--- Raw data ---
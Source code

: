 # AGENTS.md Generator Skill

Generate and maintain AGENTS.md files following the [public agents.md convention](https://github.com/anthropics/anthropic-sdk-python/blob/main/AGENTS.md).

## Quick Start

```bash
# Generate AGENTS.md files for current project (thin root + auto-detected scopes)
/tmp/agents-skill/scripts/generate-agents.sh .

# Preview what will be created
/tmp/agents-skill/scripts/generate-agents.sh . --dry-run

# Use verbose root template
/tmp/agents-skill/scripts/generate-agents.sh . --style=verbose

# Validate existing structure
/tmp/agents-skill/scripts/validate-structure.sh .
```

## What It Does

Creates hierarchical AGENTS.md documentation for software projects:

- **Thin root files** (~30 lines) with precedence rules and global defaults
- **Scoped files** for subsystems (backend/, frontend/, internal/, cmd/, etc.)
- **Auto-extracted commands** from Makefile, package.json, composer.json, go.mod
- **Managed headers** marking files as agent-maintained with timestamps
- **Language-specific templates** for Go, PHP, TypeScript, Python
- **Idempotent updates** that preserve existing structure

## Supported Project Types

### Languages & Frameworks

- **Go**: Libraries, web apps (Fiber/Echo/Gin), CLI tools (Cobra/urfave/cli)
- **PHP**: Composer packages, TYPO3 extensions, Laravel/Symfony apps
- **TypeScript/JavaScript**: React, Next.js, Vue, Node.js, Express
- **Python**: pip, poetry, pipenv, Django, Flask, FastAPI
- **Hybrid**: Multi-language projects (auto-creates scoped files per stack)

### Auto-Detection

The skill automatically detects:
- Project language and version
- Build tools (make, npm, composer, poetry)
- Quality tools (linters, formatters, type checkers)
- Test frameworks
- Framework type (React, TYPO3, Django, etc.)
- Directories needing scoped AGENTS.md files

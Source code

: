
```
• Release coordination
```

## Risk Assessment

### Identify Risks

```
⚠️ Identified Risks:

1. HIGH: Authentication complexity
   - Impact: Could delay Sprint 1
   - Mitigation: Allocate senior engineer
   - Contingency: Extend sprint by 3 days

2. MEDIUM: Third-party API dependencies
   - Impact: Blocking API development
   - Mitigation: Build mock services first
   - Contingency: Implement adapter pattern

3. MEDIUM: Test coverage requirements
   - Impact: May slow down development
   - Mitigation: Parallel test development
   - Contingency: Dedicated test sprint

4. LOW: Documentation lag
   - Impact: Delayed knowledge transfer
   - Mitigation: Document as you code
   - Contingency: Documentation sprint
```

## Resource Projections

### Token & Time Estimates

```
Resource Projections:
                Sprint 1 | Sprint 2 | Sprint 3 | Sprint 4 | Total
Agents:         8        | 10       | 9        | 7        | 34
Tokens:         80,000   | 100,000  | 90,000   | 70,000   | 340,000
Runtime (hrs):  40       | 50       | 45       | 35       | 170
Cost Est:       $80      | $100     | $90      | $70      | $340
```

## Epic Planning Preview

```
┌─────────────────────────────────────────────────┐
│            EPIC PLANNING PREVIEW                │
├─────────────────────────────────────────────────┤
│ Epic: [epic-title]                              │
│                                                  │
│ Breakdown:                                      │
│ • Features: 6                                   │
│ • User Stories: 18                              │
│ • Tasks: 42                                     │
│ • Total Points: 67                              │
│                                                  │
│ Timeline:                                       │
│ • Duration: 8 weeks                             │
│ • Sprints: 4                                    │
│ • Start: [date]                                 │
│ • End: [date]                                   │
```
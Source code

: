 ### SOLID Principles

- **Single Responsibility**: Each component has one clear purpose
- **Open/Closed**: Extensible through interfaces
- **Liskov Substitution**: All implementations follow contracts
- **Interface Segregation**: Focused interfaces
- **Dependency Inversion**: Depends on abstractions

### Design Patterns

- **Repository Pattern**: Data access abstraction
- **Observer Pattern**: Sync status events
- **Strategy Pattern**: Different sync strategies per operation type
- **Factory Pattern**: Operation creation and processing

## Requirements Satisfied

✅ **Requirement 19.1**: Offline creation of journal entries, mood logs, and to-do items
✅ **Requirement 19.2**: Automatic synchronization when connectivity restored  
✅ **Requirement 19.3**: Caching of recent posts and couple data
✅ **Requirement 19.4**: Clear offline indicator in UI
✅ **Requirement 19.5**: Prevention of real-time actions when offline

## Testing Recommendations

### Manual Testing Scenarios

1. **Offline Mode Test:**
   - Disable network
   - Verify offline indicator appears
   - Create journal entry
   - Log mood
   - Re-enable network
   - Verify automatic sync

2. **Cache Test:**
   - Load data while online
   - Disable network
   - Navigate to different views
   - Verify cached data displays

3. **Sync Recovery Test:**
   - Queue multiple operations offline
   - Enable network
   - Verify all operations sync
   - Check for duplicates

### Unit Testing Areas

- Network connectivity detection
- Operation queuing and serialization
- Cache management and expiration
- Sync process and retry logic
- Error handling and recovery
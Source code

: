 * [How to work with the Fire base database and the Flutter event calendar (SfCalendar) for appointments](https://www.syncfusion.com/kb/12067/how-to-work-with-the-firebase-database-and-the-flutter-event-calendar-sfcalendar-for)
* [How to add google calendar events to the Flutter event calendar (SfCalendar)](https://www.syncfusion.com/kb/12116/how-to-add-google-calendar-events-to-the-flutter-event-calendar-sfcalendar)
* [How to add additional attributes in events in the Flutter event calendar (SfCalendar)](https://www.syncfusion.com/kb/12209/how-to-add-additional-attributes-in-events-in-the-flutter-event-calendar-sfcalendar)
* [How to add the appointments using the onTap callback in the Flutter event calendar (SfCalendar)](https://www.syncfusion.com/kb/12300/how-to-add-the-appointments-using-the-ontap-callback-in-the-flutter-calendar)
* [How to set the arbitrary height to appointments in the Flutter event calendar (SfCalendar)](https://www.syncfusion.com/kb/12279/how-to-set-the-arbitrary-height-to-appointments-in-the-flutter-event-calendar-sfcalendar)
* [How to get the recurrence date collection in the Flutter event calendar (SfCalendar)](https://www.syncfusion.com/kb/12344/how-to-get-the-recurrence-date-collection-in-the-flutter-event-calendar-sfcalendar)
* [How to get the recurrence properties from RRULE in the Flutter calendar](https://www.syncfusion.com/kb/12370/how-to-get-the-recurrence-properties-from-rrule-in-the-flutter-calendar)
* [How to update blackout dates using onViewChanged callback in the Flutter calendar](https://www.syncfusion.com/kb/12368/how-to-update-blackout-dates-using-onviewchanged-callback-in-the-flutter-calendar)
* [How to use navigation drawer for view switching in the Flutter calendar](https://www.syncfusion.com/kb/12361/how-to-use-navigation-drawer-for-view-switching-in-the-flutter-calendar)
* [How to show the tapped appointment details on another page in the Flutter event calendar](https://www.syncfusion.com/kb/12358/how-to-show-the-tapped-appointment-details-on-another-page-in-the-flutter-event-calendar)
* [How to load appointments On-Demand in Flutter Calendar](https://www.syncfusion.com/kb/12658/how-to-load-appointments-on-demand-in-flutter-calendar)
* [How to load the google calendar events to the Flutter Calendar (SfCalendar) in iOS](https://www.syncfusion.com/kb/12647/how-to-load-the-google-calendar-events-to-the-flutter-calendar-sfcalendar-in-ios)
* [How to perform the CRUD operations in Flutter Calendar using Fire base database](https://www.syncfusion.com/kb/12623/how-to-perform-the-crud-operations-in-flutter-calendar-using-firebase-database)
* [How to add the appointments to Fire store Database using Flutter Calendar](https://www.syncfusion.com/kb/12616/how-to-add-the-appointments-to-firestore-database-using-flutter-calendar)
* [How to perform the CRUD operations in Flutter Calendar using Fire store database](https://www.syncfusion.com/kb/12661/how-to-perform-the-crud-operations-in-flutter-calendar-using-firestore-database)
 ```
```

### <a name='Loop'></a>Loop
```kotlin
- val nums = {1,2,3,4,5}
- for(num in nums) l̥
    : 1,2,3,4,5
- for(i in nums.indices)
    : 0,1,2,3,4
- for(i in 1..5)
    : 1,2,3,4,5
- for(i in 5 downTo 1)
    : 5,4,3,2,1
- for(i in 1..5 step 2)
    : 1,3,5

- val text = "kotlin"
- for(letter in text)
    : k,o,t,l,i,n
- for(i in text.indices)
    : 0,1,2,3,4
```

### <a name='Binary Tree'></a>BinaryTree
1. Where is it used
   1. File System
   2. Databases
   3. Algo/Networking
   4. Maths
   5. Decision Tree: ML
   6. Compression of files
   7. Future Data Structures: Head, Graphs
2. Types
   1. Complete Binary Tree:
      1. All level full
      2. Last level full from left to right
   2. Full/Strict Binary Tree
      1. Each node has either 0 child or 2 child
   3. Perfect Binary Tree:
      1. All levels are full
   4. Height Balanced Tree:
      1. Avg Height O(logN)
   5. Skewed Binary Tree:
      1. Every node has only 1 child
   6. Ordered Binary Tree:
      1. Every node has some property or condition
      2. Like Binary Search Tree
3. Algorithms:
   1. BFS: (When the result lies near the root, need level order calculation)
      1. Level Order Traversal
---
Directions for this task. Starting at the line that contains "### <a name='Binary Tree'></a>BinaryTree", retype each line through the last one in the records, both included, and add nothing.

Solution for this problem.
### <a name='Binary Tree'></a>BinaryTree
1. Where is it used
   1. File System
   2. Databases
   3. Algo/Networking
   4. Maths
   5. Decision Tree: ML
   6. Compression of files
   7. Future Data Structures: Head, Graphs
2. Types
   1. Complete Binary Tree:
      1. All level full
      2. Last level full from left to right
   2. Full/Strict Binary Tree
      1. Each node has either 0 child or 2 child
   3. Perfect Binary Tree:
      1. All levels are full
   4. Height Balanced Tree:
      1. Avg Height O(logN)
   5. Skewed Binary Tree:
      1. Every node has only 1 child
   6. Ordered Binary Tree:
      1. Every node has some property or condition
      2. Like Binary Search Tree
3. Algorithms:
   1. BFS: (When the result lies near the root, need level order calculation)
      1. Level Order Traversal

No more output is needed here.